Connectivity analysis also confirmed our main hypothesis showing that in a set of brain regions the DMN-TPN difference was highest in the Me and lowest in the Unpleasant person condition. Two out of three significant clusters were situated within the CMS, which have been proposed as the system underlying the human self (Northoff and Bermpohl, 2004; Qin and Northoff, 2011), and one cluster was situated in the left DLPFC, which is also known as an area consistently activated in self- vs. other-referential tasks (Northoff et al., 2006; Morin and Michaud, 2007; Vanderwal et al., 2008). It is interesting that when the linear contrast (Me > Friend > Stranger > Unpleasant) was tested for DMN and TPN separately, significant effects included brain regions belonging to the opposite network. Thus, the Me > Friend > Stranger > Unpleasant contrast was positively associated with the strength of connections between the DMN and the left DLPFC (a CEN region) and was negatively associated with connectivity between the TPN and some DMN regions (angular gyrus, precuneus, PCC). Functional connectivity measures do not allow to reveal the direction of information flow between cortical areas. The use of effective connectivity measures (e.g., dynamic causal modeling, DCM) in a future research may help to elucidate the nature of these interactions. However, the DCM framework only allows to analyze effective connectivity between a priori defined ROIs. It does not allow to reveal a priori unknown brain regions, which are stronger connected to DMN than to TPN and vice versa, which was our aim in this study.
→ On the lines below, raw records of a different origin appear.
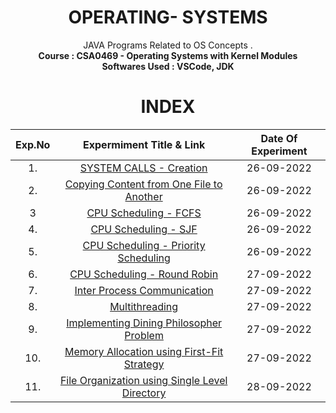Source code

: <h1 align = "center">
  OPERATING- SYSTEMS
</h1>

<div align="center">
JAVA Programs Related to OS Concepts .<br/>
<strong> Course : CSA0469 -  Operating Systems with Kernel Modules <strong> <br/>
<strong> Softwares Used : VSCode, JDK </strong>
</div>

<h1 align="center"> INDEX </h1>
<div align="center">

|Exp.No 		|Expermiment Title & Link  	|Date Of Experiment	|
|:---:|:---:|:---:|
|1.		|[SYSTEM CALLS - Creation](#exp1)	|26-09-2022		|
|2.		|[Copying Content from One File to Another ](#exp2)<br/>	|26-09-2022		|
|3 		|[CPU Scheduling - FCFS ](#exp3)<br/>	|26-09-2022		|
|4.		|[CPU Scheduling - SJF ](#exp4)<br/>	|26-09-2022		|
|5.		|[CPU Scheduling - Priority Scheduling ](#exp5)<br/>	|26-09-2022		|
|6.		|[CPU Scheduling - Round Robin ](#exp6)<br/>	|27-09-2022		|
|7.		|[Inter Process Communication ](#exp7)<br/>	|27-09-2022		|
|8.		|[Multithreading ](#exp8)<br/>	|27-09-2022		|
|9.		|[Implementing Dining Philosopher Problem ](#exp9)<br/>	|27-09-2022		|
|10.	|[Memory Allocation using First-Fit Strategy ](#exp10)<br/>	|27-09-2022		|
|11.  |[File Organization using Single Level Directory ](#exp11)<br/>	|28-09-2022		|
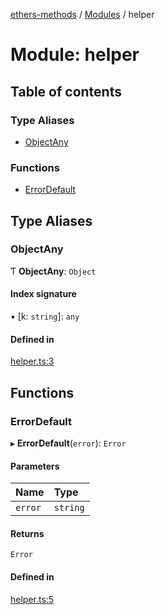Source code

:[ethers-methods](../README.md) / [Modules](../modules.md) / helper

# Module: helper

## Table of contents

### Type Aliases

- [ObjectAny](helper.md#objectany)

### Functions

- [ErrorDefault](helper.md#errordefault)

## Type Aliases

### ObjectAny

Ƭ **ObjectAny**: `Object`

#### Index signature

▪ [k: `string`]: `any`

#### Defined in

[helper.ts:3](https://github.com/jonathanchowjh/ethers-methods/blob/ed0f270/utils/helper.ts#L3)

## Functions

### ErrorDefault

▸ **ErrorDefault**(`error`): `Error`

#### Parameters

| Name | Type |
| :------ | :------ |
| `error` | `string` |

#### Returns

`Error`

#### Defined in

[helper.ts:5](https://github.com/jonathanchowjh/ethers-methods/blob/ed0f270/utils/helper.ts#L5)
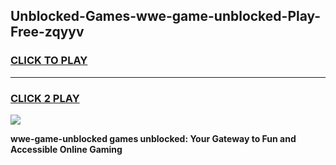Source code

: 
## Unblocked-Games-wwe-game-unblocked-Play-Free-zqyyv
<h3>
<a href="https://premium76.site?title=wwe-game-unblocked&ref=18A1">CLICK TO PLAY</a></h3>
<hr>

<h3>
<a href="https://premium76.site?title=wwe-game-unblocked&ref=18A1">CLICK 2 PLAY</a>
  
</h3>

<a href="https://premium76.site?title=wwe-game-unblocked&ref=18A1"><img src="https://clearcache.store/games.png"></a>


**wwe-game-unblocked games unblocked: Your Gateway to Fun and Accessible Online Gaming**

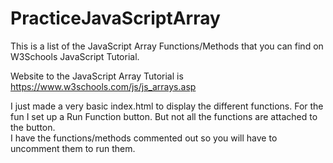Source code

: # PracticeJavaScriptArray
This is a list of the JavaScript Array Functions/Methods that you can find on W3Schools JavaScript Tutorial.

Website to the JavaScript Array Tutorial is https://www.w3schools.com/js/js_arrays.asp

I just made a very basic index.html to display the different functions. 
For the fun I set up a Run Function button. But not all the functions are attached to the button.  
I have the functions/methods commented out so you will have to uncomment them to run them.

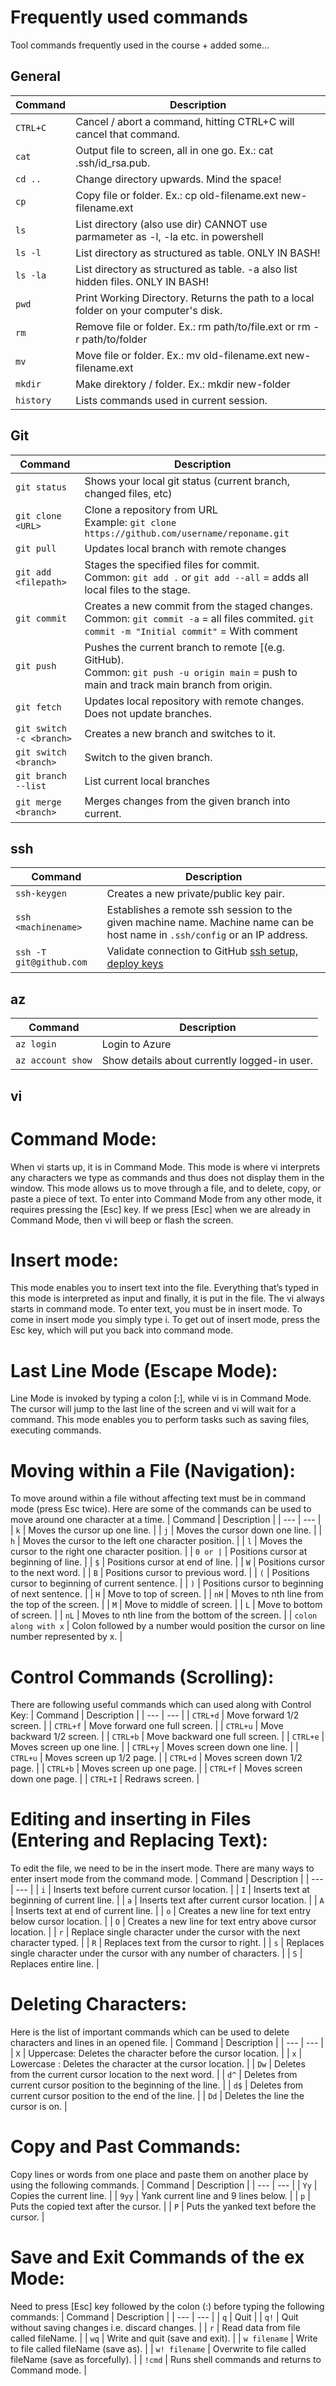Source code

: # Frequently used commands

Tool commands frequently used in the course + added some...

## General
| Command | Description |
| --- | --- |
| `CTRL+C` | Cancel / abort a command, hitting CTRL+C will cancel that command. |
| `cat` | Output file to screen, all in one go. Ex.: cat .ssh/id_rsa.pub. |
| `cd ..` | Change directory upwards. Mind the space! |
| `cp` | Copy file or folder. Ex.: cp old-filename.ext new-filename.ext |
| `ls` | List directory (also use dir) CANNOT use parmameter as -l, -la etc. in powershell |
| `ls -l` | List directory as structured as table. ONLY IN BASH! |
| `ls -la` | List directory as structured as table. -a also list hidden files. ONLY IN BASH! |
| `pwd` | Print Working Directory. Returns the path to a local folder on your computer's disk. |
| `rm` | Remove file or folder. Ex.: rm path/to/file.ext or rm -r path/to/folder |
| `mv` | Move file or folder. Ex.: mv old-filename.ext new-filename.ext |
| `mkdir` | Make direktory / folder. Ex.: mkdir new-folder |
| `history` | Lists commands used in current session. |

## Git
| Command | Description |
| --- | --- |
| `git status` | Shows your local git status (current branch, changed files, etc) |
| `git clone <URL>` | Clone a repository from URL <br/>Example:  `git clone https://github.com/username/reponame.git`|
| `git pull` | Updates local branch with remote changes |
| `git add <filepath>` | Stages the specified files for commit. <br /> Common: `git add .`  or `git add --all` = adds all local files to the stage. |
| `git commit` | Creates a new commit from the staged changes. <br/> Common: `git commit -a`  = all files commited. `git commit -m "Initial commit"` = With comment|
| `git push` | Pushes the current branch to remote [(e.g. GitHub). <br/> Common: `git push -u origin main` = push to main and track main branch from origin.|
| `git fetch` | Updates local repository with remote changes. Does not update branches. |
| `git switch -c <branch>` | Creates a new branch and switches to it. |
| `git switch <branch>` | Switch to the given branch. |
| `git branch --list` | List current local branches |
| `git merge <branch>` | Merges changes from the given branch into current. |

## ssh

| Command | Description |
| --- | --- |
| `ssh-keygen` | Creates a new private/public key pair. |
| `ssh <machinename>` | Establishes a remote ssh session to the given machine name. Machine name can be host name in `.ssh/config` or an  IP address. |
| `ssh -T git@github.com` | Validate connection to GitHub [ssh setup, deploy keys](https://docs.github.com/en/free-pro-team@latest/github/authenticating-to-github/connecting-to-github-with-ssh) |

## az
| Command | Description |
| --- | --- |
| `az login` | Login to Azure |
| `az account show` | Show details about currently logged-in user. |

## vi
# Command Mode:
When vi starts up, it is in Command Mode. This mode is where vi interprets any characters we type as commands and thus does not display them in the window. This mode allows us to move through a file, and to delete, copy, or paste a piece of text.
To enter into Command Mode from any other mode, it requires pressing the [Esc] key. If we press [Esc] when we are already in Command Mode, then vi will beep or flash the screen.
# Insert mode:
This mode enables you to insert text into the file. Everything that’s typed in this mode is interpreted as input and finally, it is put in the file. The vi always starts in command mode. To enter text, you must be in insert mode. To come in insert mode you simply type i. To get out of insert mode, press the Esc key, which will put you back into command mode.
# Last Line Mode (Escape Mode):
Line Mode is invoked by typing a colon [:], while vi is in Command Mode. The cursor will jump to the last line of the screen and vi will wait for a command. This mode enables you to perform tasks such as saving files, executing commands.

# Moving within a File (Navigation):
To move around within a file without affecting text must be in command mode (press Esc twice). Here are some of the commands can be used to move around one character at a time.
| Command | Description |
| --- | --- |
| `k` | Moves the cursor up one line. |
| `j` | Moves the cursor down one line. |
| `h` | Moves the cursor to the left one character position. |
| `l` | Moves the cursor to the right one character position. |
| `0 or |` | Positions cursor at beginning of line. |
| `$` | Positions cursor at end of line. |
| `W` | Positions cursor to the next word. |
| `B` | Positions cursor to previous word. |
| `(` | Positions cursor to beginning of current sentence. |
| `)` | Positions cursor to beginning of next sentence. |
| `H` | Move to top of screen. |
| `nH` | Moves to nth line from the top of the screen. |
| `M` | Move to middle of screen. |
| `L` | Move to bottom of screen. |
| `nL` | Moves to nth line from the bottom of the screen. |
| `colon along with x` | Colon followed by a number would position the cursor on line number represented by x. |

# Control Commands (Scrolling):
There are following useful commands which can used along with Control Key:
| Command | Description |
| --- | --- |
| `CTRL+d` | Move forward 1/2 screen. |
| `CTRL+f` | Move forward one full screen. |
| `CTRL+u` | Move backward 1/2 screen. |
| `CTRL+b` | Move backward one full screen. |
| `CTRL+e` | Moves screen up one line. |
| `CTRL+y` | Moves screen down one line. |
| `CTRL+u` | Moves screen up 1/2 page. |
| `CTRL+d` | Moves screen down 1/2 page. |
| `CTRL+b` | Moves screen up one page. |
| `CTRL+f` | Moves screen down one page. |
| `CTRL+I` | Redraws screen. |

# Editing and inserting in Files (Entering and Replacing Text):
To edit the file, we need to be in the insert mode. There are many ways to enter insert mode from the command mode.
| Command | Description |
| --- | --- |
| `i` | Inserts text before current cursor location. |
| `I` | Inserts text at beginning of current line. |
| `a` | Inserts text after current cursor location. |
| `A` | Inserts text at end of current line. |
| `o` | Creates a new line for text entry below cursor location. |
| `O` | Creates a new line for text entry above cursor location. |
| `r` | Replace single character under the cursor with the next character typed. |
| `R` | Replaces text from the cursor to right. |
| `s` | Replaces single character under the cursor with any number of characters. |
| `S` | Replaces entire line. |

# Deleting Characters:
Here is the list of important commands which can be used to delete characters and lines in an opened file.
| Command | Description |
| --- | --- |
| `X` | Uppercase: Deletes the character before the cursor location. |
| `x` | Lowercase : Deletes the character at the cursor location. |
| `Dw` | Deletes from the current cursor location to the next word. |
| `d^` | Deletes from current cursor position to the beginning of the line. |
| `d$` | Deletes from current cursor position to the end of the line. |
| `Dd` | Deletes the line the cursor is on. |

# Copy and Past Commands:
Copy lines or words from one place and paste them on another place by using the following commands.
| Command | Description |
| --- | --- |
| `Yy` | Copies the current line. |
| `9yy` | Yank current line and 9 lines below. |
| `p` | Puts the copied text after the cursor. |
| `P` | Puts the yanked text before the cursor. |

# Save and Exit Commands of the ex Mode:
Need to press [Esc] key followed by the colon (:) before typing the following commands:
| Command | Description |
| --- | --- |
| `q` | Quit |
| `q!` | Quit without saving changes i.e. discard changes. |
| `r` | Read data from file called fileName. |
| `wq` | Write and quit (save and exit). |
| `w filename` | Write to file called fileName (save as). |
| `w! filename` | Overwrite to file called fileName (save as forcefully). |
| `!cmd` | Runs shell commands and returns to Command mode. |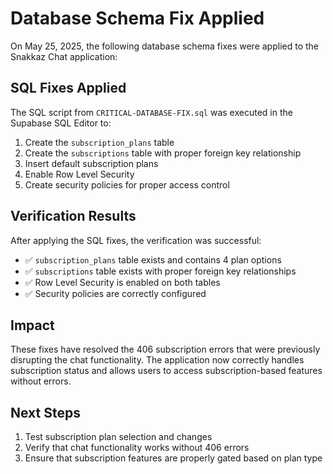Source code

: # Database Schema Fix Applied

On May 25, 2025, the following database schema fixes were applied to the Snakkaz Chat application:

## SQL Fixes Applied
The SQL script from `CRITICAL-DATABASE-FIX.sql` was executed in the Supabase SQL Editor to:

1. Create the `subscription_plans` table
2. Create the `subscriptions` table with proper foreign key relationship
3. Insert default subscription plans
4. Enable Row Level Security
5. Create security policies for proper access control

## Verification Results
After applying the SQL fixes, the verification was successful:

- ✅ `subscription_plans` table exists and contains 4 plan options
- ✅ `subscriptions` table exists with proper foreign key relationships
- ✅ Row Level Security is enabled on both tables
- ✅ Security policies are correctly configured

## Impact
These fixes have resolved the 406 subscription errors that were previously disrupting the chat functionality. The application now correctly handles subscription status and allows users to access subscription-based features without errors.

## Next Steps
1. Test subscription plan selection and changes
2. Verify that chat functionality works without 406 errors
3. Ensure that subscription features are properly gated based on plan type
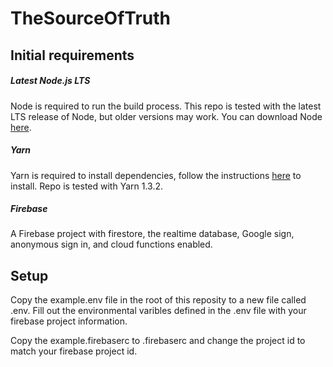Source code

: # TheSourceOfTruth

## Initial requirements

##### Latest Node.js LTS

Node is required to run the build process. This repo is tested with the latest LTS release of Node, but older versions may work. You can download Node [here](https://nodejs.org/en/download/).

##### Yarn

Yarn is required to install dependencies, follow the instructions [here](https://yarnpkg.com/en/docs/install) to install. Repo is tested with Yarn 1.3.2.

##### Firebase

A Firebase project with firestore, the realtime database, Google sign, anonymous sign in, and cloud functions enabled.

## Setup

Copy the example.env file in the root of this reposity to a new file called .env. Fill out the environmental varibles defined in the .env file with your firebase project information.

Copy the example.firebaserc to .firebaserc and change the project id to match your firebase project id.
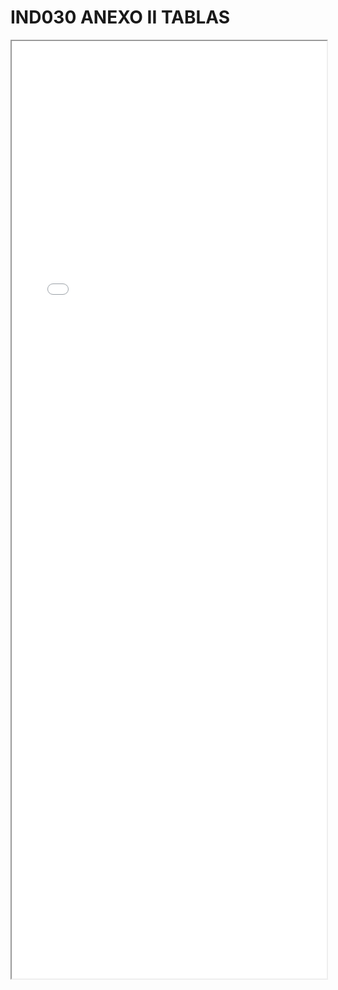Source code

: 
# IND030 ANEXO II TABLAS

<iframe src="../IND030 ANEXO II TABLAS.pdf" width="100%" height="1500px"></iframe>

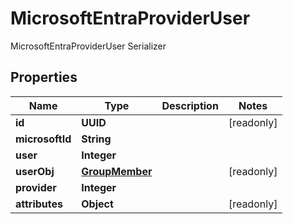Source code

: 

# MicrosoftEntraProviderUser

MicrosoftEntraProviderUser Serializer

## Properties

| Name | Type | Description | Notes |
|------------ | ------------- | ------------- | -------------|
|**id** | **UUID** |  |  [readonly] |
|**microsoftId** | **String** |  |  |
|**user** | **Integer** |  |  |
|**userObj** | [**GroupMember**](GroupMember.md) |  |  [readonly] |
|**provider** | **Integer** |  |  |
|**attributes** | **Object** |  |  [readonly] |



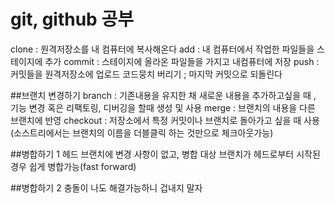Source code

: # git, github 공부

clone : 원격저장소를 내 컴퓨터에 복사해온다
add : 내 컴퓨터에서 작업한 파일들을 스테이지에 추가
commit : 스테이지에 올라온 파일들을 가지고 내컴퓨터에 저장
push : 커밋들을 원격저장소에 업로드
코드뭉치 버리기 ; 마지막 커밋으로 되돌린다


##브랜치 변경하기
branch : 기존내용을 유지한 채 새로운 내용을 추가하고싶을 때 , 기능 변경 혹은 리팩토링, 디버깅을 할때 생성 및 사용
merge : 브랜치의 내용을 다른 브랜치에 반영
checkout : 저장소에서 특정 커밋이나 브랜치로 돌아가고 싶을 때 사용(소스트리에서는 브랜치의 이름을 더블클릭 하는 것만으로 체크아웃가능)

##병합하기 1 
헤드 브랜치에 변경 사항이 없고, 병합 대상 브랜치가 헤드로부터 시작된 경우 쉽게 병합가능(fast forward)

##병합하기 2
충돌이 나도 해결가능하니 겁내지 말자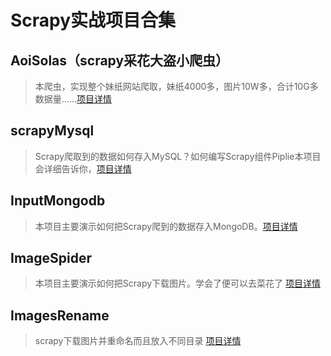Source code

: ﻿# Scrapy实战项目合集

## AoiSolas（scrapy采花大盗小爬虫）

> 本爬虫，实现整个妹纸网站爬取，妹纸4000多，图片10W多，合计10G多数据量……[项目详情](http://www.scrapyd.cn/example/176.html)

## scrapyMysql

> Scrapy爬取到的数据如何存入MySQL？如何编写Scrapy组件Piplie本项目会详细告诉你，[项目详情](http://www.scrapyd.cn/jiaocheng/170.html)

## InputMongodb

> 本项目主要演示如何把Scrapy爬到的数据存入MongoDB。[项目详情](http://www.scrapyd.cn/jiaocheng/171.html)

## ImageSpider

> 本项目主要演示如何把Scrapy下载图片。学会了便可以去菜花了 [项目详情](http://www.scrapyd.cn/example/174.html)

## ImagesRename

> scrapy下载图片并重命名而且放入不同目录 [项目详情](http://www.scrapyd.cn/example/175.html)
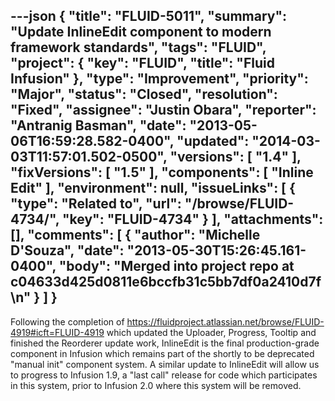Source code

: ---json
{
  "title": "FLUID-5011",
  "summary": "Update InlineEdit component to modern framework standards",
  "tags": "FLUID",
  "project": {
    "key": "FLUID",
    "title": "Fluid Infusion"
  },
  "type": "Improvement",
  "priority": "Major",
  "status": "Closed",
  "resolution": "Fixed",
  "assignee": "Justin Obara",
  "reporter": "Antranig Basman",
  "date": "2013-05-06T16:59:28.582-0400",
  "updated": "2014-03-03T11:57:01.502-0500",
  "versions": [
    "1.4"
  ],
  "fixVersions": [
    "1.5"
  ],
  "components": [
    "Inline Edit"
  ],
  "environment": null,
  "issueLinks": [
    {
      "type": "Related to",
      "url": "/browse/FLUID-4734/",
      "key": "FLUID-4734"
    }
  ],
  "attachments": [],
  "comments": [
    {
      "author": "Michelle D'Souza",
      "date": "2013-05-30T15:26:45.161-0400",
      "body": "Merged into project repo at c04633d425d0811e6bccfb31c5bb7df0a2410d7f\n"
    }
  ]
}
---
Following the completion of <https://fluidproject.atlassian.net/browse/FLUID-4919#icft=FLUID-4919> which updated the Uploader, Progress, Tooltip and finished the Reorderer update work, InlineEdit is the final production-grade component in Infusion which remains part of the shortly to be deprecated "manual init" component system. A similar update to InlineEdit will allow us to progress to Infusion 1.9, a "last call" release for code which participates in this system, prior to Infusion 2.0 where this system will be removed.

        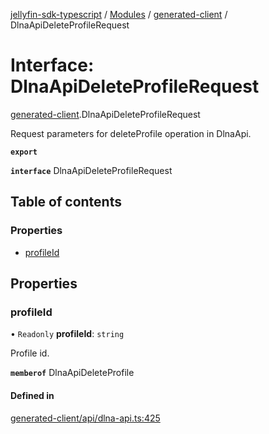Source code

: [jellyfin-sdk-typescript](../README.md) / [Modules](../modules.md) / [generated-client](../modules/generated_client.md) / DlnaApiDeleteProfileRequest

# Interface: DlnaApiDeleteProfileRequest

[generated-client](../modules/generated_client.md).DlnaApiDeleteProfileRequest

Request parameters for deleteProfile operation in DlnaApi.

**`export`**

**`interface`** DlnaApiDeleteProfileRequest

## Table of contents

### Properties

- [profileId](generated_client.DlnaApiDeleteProfileRequest.md#profileid)

## Properties

### profileId

• `Readonly` **profileId**: `string`

Profile id.

**`memberof`** DlnaApiDeleteProfile

#### Defined in

[generated-client/api/dlna-api.ts:425](https://github.com/thornbill/jellyfin-sdk-typescript/blob/46678c1/src/generated-client/api/dlna-api.ts#L425)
The theme of DMN-TPN relationship has most thoroughly been discussed in the context of psychopathological disturbances (Hamilton et al., 2011, 2013; Menon, 2011, 2018). The triple network model has been suggested, which posits that a disbalance in the relationships between the DMN, the CEN, and the SAL underlies a wide range of psychopathologies including depression, autism, and schizophrenia (Menon, 2011, 2018). A dominance of the DMN over the TPN has been demonstrated in depression both in clinical and nonclinical samples (Hamilton et al., 2011, 2013; Knyazev et al., 2016, 2018). This dominance correlated with the severity of self-focused rumination (Hamilton et al., 2011), which is a consequence of inherent in depression enhanced self-focus (Watkins and Teasdale, 2004; Grimm et al., 2009). These findings are in line with observations showing that in non-clinical populations, mind wandering, which has been associated with DMN activity (Fox et al., 2015), is related to lower levels of happiness (Killingsworth and Gilbert, 2010). On the other hand, engaging in a demanding activity gives rise to the experience of “flow,” which is accompanied by deactivation of DMN and activation of TPN regions and a positive experience of pleasantness and intrinsic motivation (Csikszentmihalyi, 2000; Ulrich et al., 2016). Meditation-related changes in DMN-TPN balance are accompanied by metacognitive capacities of decentering and self-transcendence (Kang, 2019; King and Fresco, 2019), which essentially mean diminished self-focus and increased attention to the environment. This evidence allows to interpret our results in such a way that the DMN-TPN balance in the trait adjective judgment task reflects the balance between seeing the evaluated person as a part of selfhood vs. an external object. To some degree, this balance may reflect the distinction between a “subjective” (i.e., through the prism of self) and an “objective” point of view or between first- and third-person perspective taking (Northoff and Heinzel, 2006).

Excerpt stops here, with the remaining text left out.